Comigo, restou um crer nas múltiplas possibilidades dos mistérios: encantados, orixás, entidades, santos ou apenas a fagulha que deve estar em mim, átomo presente em todo o Universo, ao que muitos consideram “Deus”, Olodumare, Tupã, e que, quiçá, nada mais seja do que a inteligência em toda sua potência e, ao mesmo tempo, a simplicidade em toda sua benevolência: um/a deus/a menos universal e mais particular, falho/a e humano/a, que compreenda os particularismos religiosos de cada um/a, inclusive daqueles em quem nada creem e seja capaz de brincar e dançar com(o) as/os demais deusas/es.

E por que as religiões afro-indígenas brasileiras são intoleradas pelos que professam o racismo religioso? Há várias respostas, mas tratarei da perspectiva que vejo no Tambor de Mina, religião surgida no Maranhão, fundada por Ná Agotimé, uma rainha africana, escravizada, que teria fundado a Casas das Minas[i]. Para Mundicarmo Ferretti, no Tambor de Mina são cultuados voduns e orixás, gentis e caboclos. Contudo, há uma expressão que chama bastante atenção na Mina: a encantaria.

O que mais incomoda os fundamentalistas, ferindo de morte o princípio constitucional da liberdade religiosa (art. 5º, VI), deve ser o encantamento que as religiões afro-indígenas transmitem. Não se trata só de religação, mas “encantar-se” com a ancestralidade e consequentemente com suas próprias vidas terrenas, passadas e presentes.

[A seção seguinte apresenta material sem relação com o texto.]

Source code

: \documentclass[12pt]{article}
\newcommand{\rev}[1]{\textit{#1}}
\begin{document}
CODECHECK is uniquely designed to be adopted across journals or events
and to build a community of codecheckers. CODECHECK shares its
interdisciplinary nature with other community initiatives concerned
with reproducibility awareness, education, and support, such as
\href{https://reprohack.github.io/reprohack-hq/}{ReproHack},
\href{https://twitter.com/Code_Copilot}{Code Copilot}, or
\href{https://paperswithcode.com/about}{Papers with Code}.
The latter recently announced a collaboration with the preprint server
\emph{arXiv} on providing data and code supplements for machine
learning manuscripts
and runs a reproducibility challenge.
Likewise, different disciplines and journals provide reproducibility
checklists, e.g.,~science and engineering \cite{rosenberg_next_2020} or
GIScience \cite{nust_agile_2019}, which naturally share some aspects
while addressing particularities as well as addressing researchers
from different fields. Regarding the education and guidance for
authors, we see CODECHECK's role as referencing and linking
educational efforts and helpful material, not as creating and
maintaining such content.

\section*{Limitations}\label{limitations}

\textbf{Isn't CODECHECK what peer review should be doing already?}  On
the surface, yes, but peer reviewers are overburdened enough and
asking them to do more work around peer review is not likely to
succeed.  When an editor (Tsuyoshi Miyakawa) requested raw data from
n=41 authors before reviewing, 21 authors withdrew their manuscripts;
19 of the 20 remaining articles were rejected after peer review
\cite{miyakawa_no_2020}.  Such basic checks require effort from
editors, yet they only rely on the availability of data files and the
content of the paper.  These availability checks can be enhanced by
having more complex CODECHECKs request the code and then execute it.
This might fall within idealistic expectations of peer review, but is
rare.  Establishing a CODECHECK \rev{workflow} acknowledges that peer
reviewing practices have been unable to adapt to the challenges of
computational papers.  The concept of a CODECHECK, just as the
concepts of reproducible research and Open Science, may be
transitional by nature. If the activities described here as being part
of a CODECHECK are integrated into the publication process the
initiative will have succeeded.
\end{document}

Conheci o Tambor de Mina através de Pai Itaparandi, da Casa Pedra de Encantaria (Ilê Axé Otá Olé). Percebi que não se trata só de religião, porém de filosofia, sociabilidade, comunidade aquilombada, e cultura que transpira a ancestralidade mediada pelos fluxos da diáspora. Max Weber dizia que o mundo estava em desencanto, enquanto Nietzsche só acreditaria em um Deus que pudesse dançar.

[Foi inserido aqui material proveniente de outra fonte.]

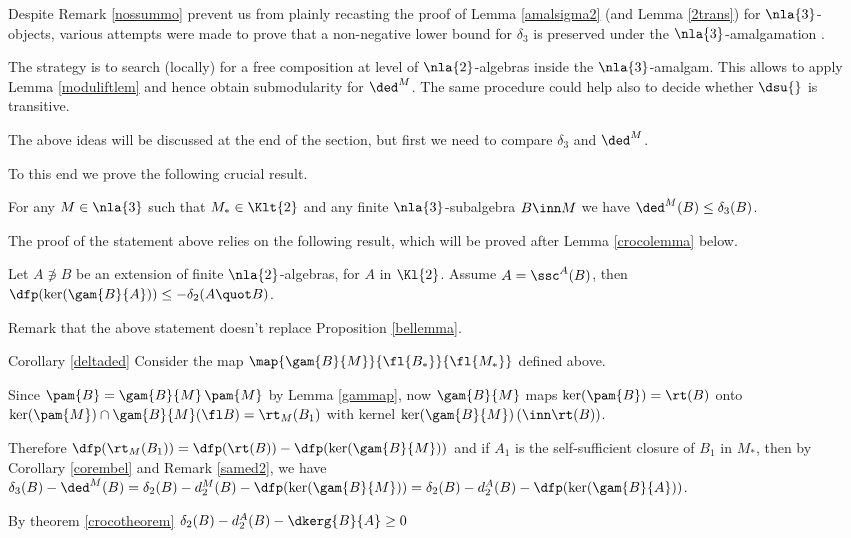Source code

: Despite Remark \ref{nossummo} prevent us from plainly recasting the proof of Lemma \ref{amalsigma2} (and
Lemma \ref{2trans}) for $\nla{3}$-objects,
various attempts were made to prove that a non-negative lower bound for $\delta_{3}$ is preserved under the $\nla{3}$-amalgamation
.

The strategy is to search (locally) for a free composition at level of $\nla{2}$-algebras inside the $\nla{3}$-amalgam.
This allows to apply Lemma \ref{moduliftlem} and hence obtain submodularity for $\ded^{M}$. The same procedure
could help also to decide whether $\dsu{}$ is transitive.

The above ideas will be discussed at the end of the section, but first we need to compare $\delta_{3}$ and $\ded^{M}$.

\smallskip
To this end we prove the following crucial result.
\begin{cor}\label{deltaded}
For any $M\in\nla{3}$ such that $M_{*}\in\Klt{2}$ and any finite $\nla{3}$-subalgebra $B\inn M$ %
we have $\ded^{M}(B)\leq\delta_{3}(B)$.
\end{cor}
The proof of the statement above relies on the following result, which will be proved after Lemma \ref{crocolemma} below.
\begin{teo}\label{crocotheorem}
Let $A\nni B$ be an extension of  finite $\nla{2}$-algebras, for $A$ in $\Kl{2}$. Assume $A=\ssc^{A}(B)$, then
$\dfp(\ker(\gam{B}{A}))\leq-\delta_{2}(A\quot B)$.
\end{teo}
Remark that the above statement doesn't replace Proposition \ref{bellemma}.

\begin{proofof}{Corollary \ref{deltaded}}
Consider the map $\map{\gam{B}{M}}{\fl{B_{*}}}{\fl{M_{*}}}$ defined above.

Since $\pam{B}=\gam{B}{M}\,\pam{M}$ by Lemma \ref{gammap}, now $\gam{B}{M}$ maps
$\ker(\pam{B})=\rt(B)$ onto $\ker(\pam{M})\cap\gam{B}{M}(\fl B)=\rt_{M}(B_{1})$
with kernel $\ker(\gam{B}{M})\,(\inn\rt(B))$.

Therefore $\dfp(\rt_{M}(B_{1}))=\dfp(\rt(B))-\dfp(\ker(\gam{B}{M}))$ and if $A_{1}$ is the self-sufficient closure
of $B_{1}$ in $M_{*}$, then by Corollary \ref{corembel} and Remark \ref{samed2}, we have
$\delta_{3}(B)-\ded^{M}(B)=\delta_{2}(B)-d_{2}^{M}(B)-\dfp(\ker(\gam{B}{M}))=\delta_{2}(B)-d_{2}^{A}(B)-\dfp(\ker(\gam{B}{A}))$.

By theorem \ref{crocotheorem} $\delta_{2}(B)-d_{2}^{A}(B)-\dkerg{B}{A}\geq0$
\end{proofof}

Na Mina, os voduns e encantados/as descem no terreiro de chão batido para juntar-se aos seus. Humanos e divindades reverenciam a vida e a sua capacidade transformadora através da dança que promove encantamento. Esse direito tão singelo de “dançar” e celebrar o poder da vida, de encantar-se com as divindades é intolerado pelos fundamentalistas, os quais não suportam a inquestionabilidade de suas verdades terrenas e fragilidades teológicas.

 

Nesse sentido, uma religião que lida com a encantaria, celebra os sons dos tambores, acolhe os coloridos do bumba-meu-boi e regozija a corporalidade do tambor-de-crioula, torna-se ameaça a dogmas sedimentados e verdades únicas e enclausuradoras dos homens[ii]. Jesus, demasiadamente humano, disse que se conhecêssemos a verdade esta nos libertaria. Já Padre Antônio Vieira dizia “Resolvi-lhe a vous dizer uma só verdade: mas que verdade será esta? Não gastemos tempo: a verdade que vos digo é que no Maranhão não há verdade”.

Vieira devia saber que a verdade é facilmente manipulável pelos homens, tanto que formulou toda uma justificação teológica, envolvendo até a Imaculada Santa Maria, para justificar a escravidão. Quem sabe a verdade que liberta seja descobrir que no campo sagrado há mais incertezas do que verdades: apenas um princípio leva à verdade que pode conectar todas/es/os, o amor um/a ao outro/a, assim como Ele nos amou e tolerou.

Se há amor, há encantamento e ambos dissipam as intolerâncias alicerçadas nos pactos de opressivos de masculinidade, branquitude, classicismo etc. Desconfio que o maior medo dos intolerantes é, em mundo desencantado pelo consumo e acumulação, defrontar-se com religiões que vivenciam o encantamento dos indivíduos consigo mesmos, a ancestralidade, a natureza, a comunidade etc., pois, após o catolicismo ter avalizado a colonização, como explicou Weber, a ética protestante foi fundamental para a ascensão do capitalismo.

Dessa forma, encantar-se constitui direito daqueles que acreditam que podem se conectar com o transcendental e divindades aqui mesmo. Ao Estado, por sua vez, é essencial prevenir e coibir quaisquer intolerâncias, sabidamente racializadas, pois o próprio Jesus, em seu encantamento com todes e afirmando o princípio jurídico da laicidade, vigente desde o Decreto 119-A/1890 e Constituição de 1891, já dizia que os assuntos divinos não devem se confundir com os estatais.

Pelo dever de menos intolerância e direito de mais encantamento!


[i] VERGER, Pierre. Uma rainha africana mãe de santo em São Luís. Revista USP, São Paulo, p. 152-158, jun./ago. 1990.

[ii] Uso “homens” para evidenciar o caráter patriarcal e masculino da questão.